A month later, Herzl was kept waiting in his hotel room in Berlin for another audience with the grand duke, this time at the imperial palace in Potsdam. He fretted about what to wear. He had brought a black redingote, shirt, cravat, shoes, hat. But he remembered how he
had prepared the same outfit for the empress’s funeral in Vienna and waited for an invitation in vain. He decided to keep his lacquered boots on, to save time when “the order” to leave for the palace should come. He waited, and waited. Hours stretched to a day. And he mused about the strange roads of fate: “Zionism will enable the Jews to love this Germany again, this nation which, despite everything, remains closest to our hearts.” Finally, he was summoned to Potsdam for breakfast the next day. And he was told by the grand duke that the kaiser was most enthusiastic about Herzl’s ideas. Indeed, he was “in fire and flames.”

The kaiser’s imagination was as flowery as Herzl’s, even though he lacked the latter’s wit and his enthusiasms were far shorter-lived. The idea of himself as a Crusader king, restoring Jerusalem from Turkish rule to the Jews, who in turn would inject German
Kultur
in the Orient, was irresistible. Besides, he would be glad, as he put it, to let “the kikes” go to Palestine: “The sooner they take off the better.” Establishing a German protectorate between Europe and India would also be a poke in the eyes of the British. The sultan in Constantinople would surely do as the kaiser told him.
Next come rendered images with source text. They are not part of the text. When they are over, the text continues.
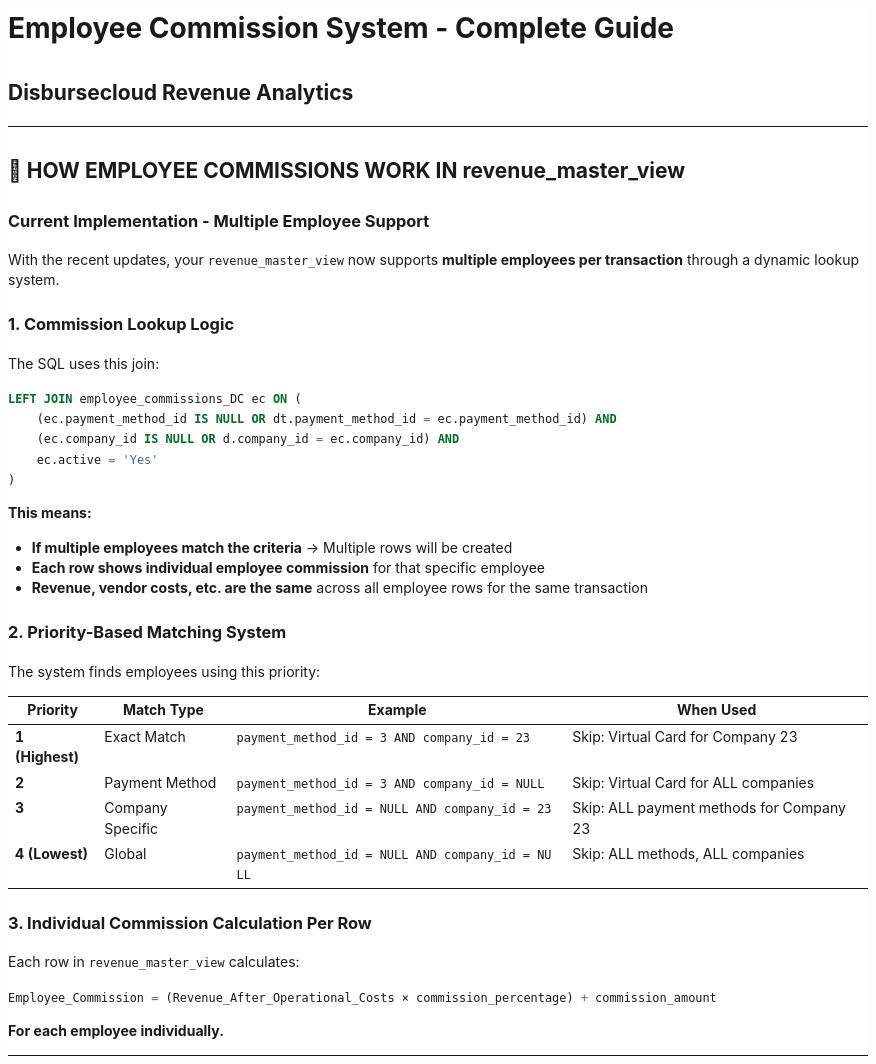 # Employee Commission System - Complete Guide
## Disbursecloud Revenue Analytics

---

## 🎯 **HOW EMPLOYEE COMMISSIONS WORK IN revenue_master_view**

### **Current Implementation - Multiple Employee Support**

With the recent updates, your `revenue_master_view` now supports **multiple employees per transaction** through a dynamic lookup system.

### **1. Commission Lookup Logic**

The SQL uses this join:
```sql
LEFT JOIN employee_commissions_DC ec ON (
    (ec.payment_method_id IS NULL OR dt.payment_method_id = ec.payment_method_id) AND
    (ec.company_id IS NULL OR d.company_id = ec.company_id) AND
    ec.active = 'Yes'
)
```

**This means:**
- **If multiple employees match the criteria** → Multiple rows will be created
- **Each row shows individual employee commission** for that specific employee
- **Revenue, vendor costs, etc. are the same** across all employee rows for the same transaction

### **2. Priority-Based Matching System**

The system finds employees using this priority:

| **Priority** | **Match Type** | **Example** | **When Used** |
|--------------|----------------|-------------|---------------|
| **1 (Highest)** | Exact Match | `payment_method_id = 3 AND company_id = 23` | Skip: Virtual Card for Company 23 |
| **2** | Payment Method | `payment_method_id = 3 AND company_id = NULL` | Skip: Virtual Card for ALL companies |
| **3** | Company Specific | `payment_method_id = NULL AND company_id = 23` | Skip: ALL payment methods for Company 23 |
| **4 (Lowest)** | Global | `payment_method_id = NULL AND company_id = NULL` | Skip: ALL methods, ALL companies |

### **3. Individual Commission Calculation Per Row**

Each row in `revenue_master_view` calculates:
```sql
Employee_Commission = (Revenue_After_Operational_Costs × commission_percentage) + commission_amount
```

**For each employee individually.**

--- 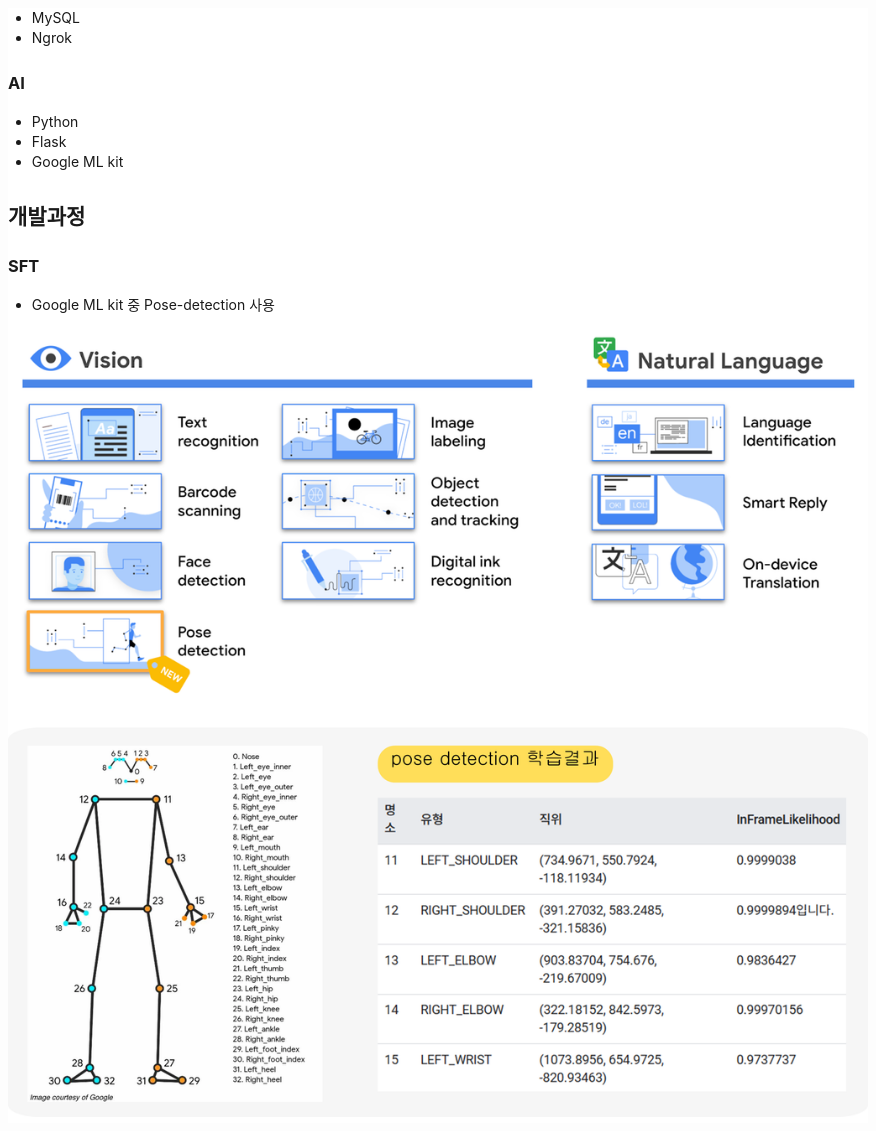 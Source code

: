 - MySQL
- Ngrok

### AI

- Python
- Flask
- Google ML kit

## 개발과정

### SFT

- Google ML kit 중 Pose-detection 사용

![Untitled](./images/Untitled%204.png)

![Untitled](./images/Untitled%205.png)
Alas, the sultan did not. And the kaiser quickly lost interest. When Herzl and his companions, sweating in their starched shirts and heavy suits, met him in the desert outside Jerusalem, the kaiser, wearing a spiked helmet, had nothing more to say to them and complained about the heat. Herzl answered that his people would provide water to the desert land. It would cost billions, but it could be done. The kaiser slapped his boot with his whip and barked that the Jews didn’t lack for money. Hah! They had “more money than any of us!” And so, in the Orientalist splendor of the kaiser’s tent, decorated with Persian carpets and mother-of-pearl furniture, the dream of a Jewish homeland under German imperial protection came to an end. Herzl now had to look more seriously toward England.

H
ERZL

S FIRST VISIT
to England was in 1895. His initial impressions, written up for his Viennese paper, are not of the tweedy, horsey, aristocratic world one might have expected. Instead, his report reads more like a twentieth-century European sketch of America. The speed and comfort of the train ride from Dover to Charing Cross immediately
impressed him: the electric lamps, the stuffed leather seats, the passengers reading the metropolitan papers while being served tea. Everything was so clean, so fast, so efficient. Emerging into the damp London fog at Charing Cross, he sees omnibuses and cabs and people rushing hither and thither. Then his eyes are drawn to the sandwich-men, sloshing through the rain in worn-out shoes, miserable wretches with advertisements for expensive places of entertainment hanging from their necks, and Herzl wonders to himself whether the English even notice the rawness of this contrast between those who have money and those who have not.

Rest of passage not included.